Virgin America reported an $84 million profit excluding special items for 2014. While this is small compared to the profits of other larger airlines, it's a meaningful achievement for Virgin America, which has been trying to convince investors that consistent profits are coming after years of losses.
The airline also announced a 16% increase in frequent flyer program membership during 2014, and expects growth to continue. This is a positive development as frequent flyer programs can foster customer loyalty by offering members special perks.
Virgin America holds less than 2.5% of the U.S. airline market share. To grow, the airline is working on building out its network.
The airline intends to compete with Southwest Airlines on the Dallas Love Field to Austin route. While Southwest has long been the dominant presence at the Dallas Love Field, Virgin America is looking to loosen its rival's grip.

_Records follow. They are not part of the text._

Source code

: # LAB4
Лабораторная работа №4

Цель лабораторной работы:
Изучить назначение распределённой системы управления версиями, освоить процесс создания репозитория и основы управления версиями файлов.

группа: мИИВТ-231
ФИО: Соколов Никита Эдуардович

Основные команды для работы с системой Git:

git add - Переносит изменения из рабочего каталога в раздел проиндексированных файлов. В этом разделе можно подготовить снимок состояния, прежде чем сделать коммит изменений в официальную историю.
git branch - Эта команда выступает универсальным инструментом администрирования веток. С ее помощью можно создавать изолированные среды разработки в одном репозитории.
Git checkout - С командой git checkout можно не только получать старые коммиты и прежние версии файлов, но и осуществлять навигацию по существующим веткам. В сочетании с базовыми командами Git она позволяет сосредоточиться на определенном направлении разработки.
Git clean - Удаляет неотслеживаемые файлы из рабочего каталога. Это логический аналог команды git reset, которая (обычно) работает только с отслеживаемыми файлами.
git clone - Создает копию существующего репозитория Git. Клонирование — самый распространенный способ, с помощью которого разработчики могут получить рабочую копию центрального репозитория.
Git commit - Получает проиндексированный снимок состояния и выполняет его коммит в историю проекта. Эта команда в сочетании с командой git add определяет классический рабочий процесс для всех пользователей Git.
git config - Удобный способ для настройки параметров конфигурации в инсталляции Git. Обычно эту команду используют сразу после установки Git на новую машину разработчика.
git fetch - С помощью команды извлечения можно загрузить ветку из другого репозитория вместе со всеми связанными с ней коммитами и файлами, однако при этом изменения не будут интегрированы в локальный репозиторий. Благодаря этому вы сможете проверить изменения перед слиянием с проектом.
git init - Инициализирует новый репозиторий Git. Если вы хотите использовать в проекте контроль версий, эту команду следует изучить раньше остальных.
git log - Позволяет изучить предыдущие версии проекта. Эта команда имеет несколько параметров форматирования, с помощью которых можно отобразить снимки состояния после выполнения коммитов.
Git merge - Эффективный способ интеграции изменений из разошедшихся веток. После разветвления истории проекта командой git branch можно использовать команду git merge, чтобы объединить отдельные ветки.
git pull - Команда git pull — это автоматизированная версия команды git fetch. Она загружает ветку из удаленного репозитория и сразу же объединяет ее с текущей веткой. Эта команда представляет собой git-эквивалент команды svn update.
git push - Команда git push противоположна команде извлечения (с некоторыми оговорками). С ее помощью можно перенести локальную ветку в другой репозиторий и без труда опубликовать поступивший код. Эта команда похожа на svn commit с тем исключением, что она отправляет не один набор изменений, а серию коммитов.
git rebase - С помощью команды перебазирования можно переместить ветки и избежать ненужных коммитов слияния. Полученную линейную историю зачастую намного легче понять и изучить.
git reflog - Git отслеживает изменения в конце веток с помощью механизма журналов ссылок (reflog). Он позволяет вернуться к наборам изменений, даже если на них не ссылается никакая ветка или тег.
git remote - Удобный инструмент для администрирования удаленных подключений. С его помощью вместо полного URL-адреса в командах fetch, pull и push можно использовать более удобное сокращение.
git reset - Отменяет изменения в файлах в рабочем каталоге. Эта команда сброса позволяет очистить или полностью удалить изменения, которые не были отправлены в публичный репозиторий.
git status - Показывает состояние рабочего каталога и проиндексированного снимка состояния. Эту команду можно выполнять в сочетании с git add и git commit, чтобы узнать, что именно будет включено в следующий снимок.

Virgin America has also taken steps to expand beyond the North American continent with the announcement of a route to Honolulu, Hawaii. According to Skift.com, Honolulu is among the top 10 domestic destinations from the airline's Los Angeles International Airport hub, yet Virgin America has not yet offered a flight. No word yet on demand for this Virgin America route, but the airline believes the offering has potential as it looks to expand beyond its current boundaries.
At 8.6 times estimated 2015 earnings, Virgin America trades at a premium to American Airlines (4.8 times) and United Continental Holdings (6.2 times) and at a discount to Delta (9.3 times), Southwest (12.2 times), and JetBlue (10.6 times).
Based on these numbers, Virgin America carries the lowest valuation of the nonlegacy carriers. However, being significantly smaller than rivals, Virgin America carries additional risks from having a smaller base of loyal customers, having less geographical diversification, and the need to compete against rivals with stronger networks and greater economies of scale.
Since its November IPO, Virgin America shares have outperformed or matched those of most rival airlines; however, the stock has remained volatile throughout. The 2014 profit lends strength to the case that the airline can operate profitably, but investors should still look for growth to push profits to a higher level.
As a smaller airline than its peers, Virgin America carries greater risks, but risk-tolerant investors looking to avoid legacy carriers might want to consider this airline.